| Exercise details |
Write out exactly, with no other output, the lines below from the one that contains "En primer lugar, NLTK" through the end.

| Material for the task |

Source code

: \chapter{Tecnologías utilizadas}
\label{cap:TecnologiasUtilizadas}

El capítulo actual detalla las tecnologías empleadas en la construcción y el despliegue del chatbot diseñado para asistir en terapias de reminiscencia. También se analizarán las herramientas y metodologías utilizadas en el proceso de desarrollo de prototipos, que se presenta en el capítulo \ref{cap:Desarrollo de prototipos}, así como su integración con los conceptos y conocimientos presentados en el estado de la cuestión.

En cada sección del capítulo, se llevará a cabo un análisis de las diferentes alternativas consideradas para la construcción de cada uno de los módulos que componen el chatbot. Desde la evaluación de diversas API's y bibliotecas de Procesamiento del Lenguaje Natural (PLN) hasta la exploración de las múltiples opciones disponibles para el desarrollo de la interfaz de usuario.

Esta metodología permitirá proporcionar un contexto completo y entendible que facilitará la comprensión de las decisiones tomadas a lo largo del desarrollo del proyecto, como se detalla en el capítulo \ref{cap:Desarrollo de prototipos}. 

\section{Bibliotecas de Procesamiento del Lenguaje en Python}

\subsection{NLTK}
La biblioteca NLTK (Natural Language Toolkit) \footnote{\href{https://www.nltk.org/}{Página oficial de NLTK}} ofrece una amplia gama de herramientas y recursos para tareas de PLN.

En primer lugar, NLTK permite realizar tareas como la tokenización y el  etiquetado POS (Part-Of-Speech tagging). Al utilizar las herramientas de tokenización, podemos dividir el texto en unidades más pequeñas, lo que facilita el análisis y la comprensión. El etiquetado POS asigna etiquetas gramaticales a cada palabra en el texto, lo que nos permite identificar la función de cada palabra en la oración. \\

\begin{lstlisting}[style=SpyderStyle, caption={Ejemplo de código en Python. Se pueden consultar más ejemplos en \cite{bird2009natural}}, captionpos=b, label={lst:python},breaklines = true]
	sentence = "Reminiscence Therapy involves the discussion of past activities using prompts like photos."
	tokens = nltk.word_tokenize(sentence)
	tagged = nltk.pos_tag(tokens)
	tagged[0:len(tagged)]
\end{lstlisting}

| Reply to the task |
En primer lugar, NLTK permite realizar tareas como la tokenización y el  etiquetado POS (Part-Of-Speech tagging). Al utilizar las herramientas de tokenización, podemos dividir el texto en unidades más pequeñas, lo que facilita el análisis y la comprensión. El etiquetado POS asigna etiquetas gramaticales a cada palabra en el texto, lo que nos permite identificar la función de cada palabra en la oración. \\

\begin{lstlisting}[style=SpyderStyle, caption={Ejemplo de código en Python. Se pueden consultar más ejemplos en \cite{bird2009natural}}, captionpos=b, label={lst:python},breaklines = true]
	sentence = "Reminiscence Therapy involves the discussion of past activities using prompts like photos."
	tokens = nltk.word_tokenize(sentence)
	tagged = nltk.pos_tag(tokens)
	tagged[0:len(tagged)]
\end{lstlisting}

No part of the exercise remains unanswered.